Patrice Lumumba quoted in The Assassination of Lumumba published in 1999 by Ludo De Witte
Patrice Lumumba was the first Prime Minister of the Democratic Republic of Congo (DRC) elected in 1960. The elections were held from May 11 to 25, 1960 and ratified on June 24 with an independence date set for June 30, 1960. The blue beret to which Lumumba referred in the above quote is the headgear of the United Nations’(UN) peacekeeping forces. The members of the UN peacekeeping forces are supposed to: “monitor and observe peace processes in post-conflict areas and assist ex-combatants in implementing the peace agreements they may have signed.” Apparently Lumumba did not have much faith in the UN peacekeeping forces. It turns out he had good reason because they were of no use to him in his hour of need. Lumumba was assassinated a few months after becoming Prime Minister of the DRC in spite of UN peacekeeping presence.

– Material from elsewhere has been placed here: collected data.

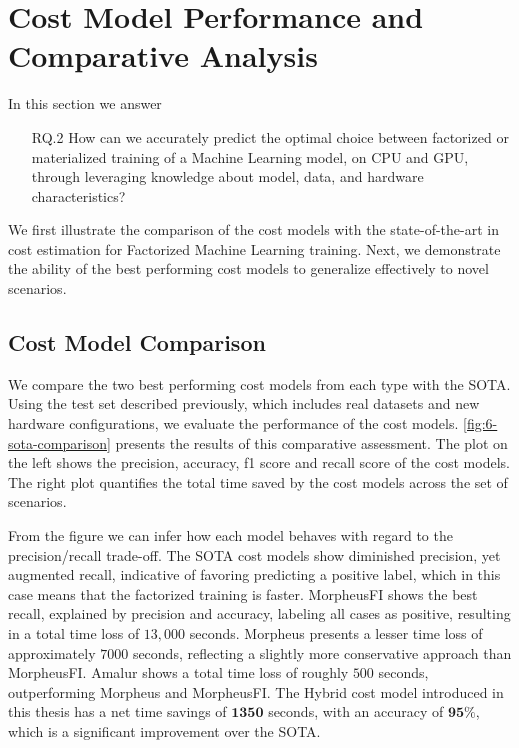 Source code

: \section{Cost Model Performance and Comparative Analysis}
\label{sec:eval-model-evaluation}

In this section we answer
\begin{itemize}
  \item[RQ.2] How can we accurately predict the optimal choice between factorized or materialized training of a Machine Learning model, on CPU and GPU, through leveraging knowledge about model, data, and hardware characteristics?
\end{itemize}

We first illustrate the comparison of the cost models with the state-of-the-art in cost estimation for Factorized Machine Learning training. Next, we demonstrate the ability of the best performing cost models to generalize effectively to novel scenarios.

\subsection{Cost Model Comparison}
\label{subsec:6-sota-comparison}
We compare the two best performing cost models from each type with the SOTA. Using the test set described previously, which includes real datasets and new hardware configurations, we evaluate the performance of the cost models. \autoref{fig:6-sota-comparison} presents the results of this comparative assessment. The plot on the left shows the precision, accuracy, f1 score and recall score of the cost models. The right plot quantifies the total time saved by the cost models across the set of scenarios.

From the figure we can infer how each model behaves with regard to the precision/recall trade-off. The SOTA cost models show diminished precision, yet augmented recall, indicative of favoring predicting a positive label, which in this case means that the factorized training is faster. MorpheusFI \cite{MorpheusFI} shows the best recall, explained by precision and accuracy, labeling all cases as positive, resulting in a total time loss of $13,000$ seconds. Morpheus \cite{orion_learning_gen_lin_models} presents a lesser time loss of approximately $7000$ seconds, reflecting a slightly more conservative approach than MorpheusFI. Amalur \cite{amalur} shows a total time loss of roughly $500$ seconds, outperforming Morpheus and MorpheusFI. The Hybrid cost model introduced in this thesis has a net time savings of $\mathbf{1350}$ seconds, with an accuracy of $\mathbf{95\%}$, which is a significant improvement over the SOTA.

His assassination was announced on February 13, 1961, almost one month after he and two Congolese colleagues Maurice Mpolo and Joseph Okito were killed as a result of the machinations of a cabal serving American and Belgian interests. There has been speculation that Lumumba was murdered on January 17, 1961 after being kidnapped and brutalized by Belgian forces. For decades the myth that he had been killed by African villagers was spread by the Europeans who were the architects of his assassination and the few Africans who imagined that they were benefitting politically.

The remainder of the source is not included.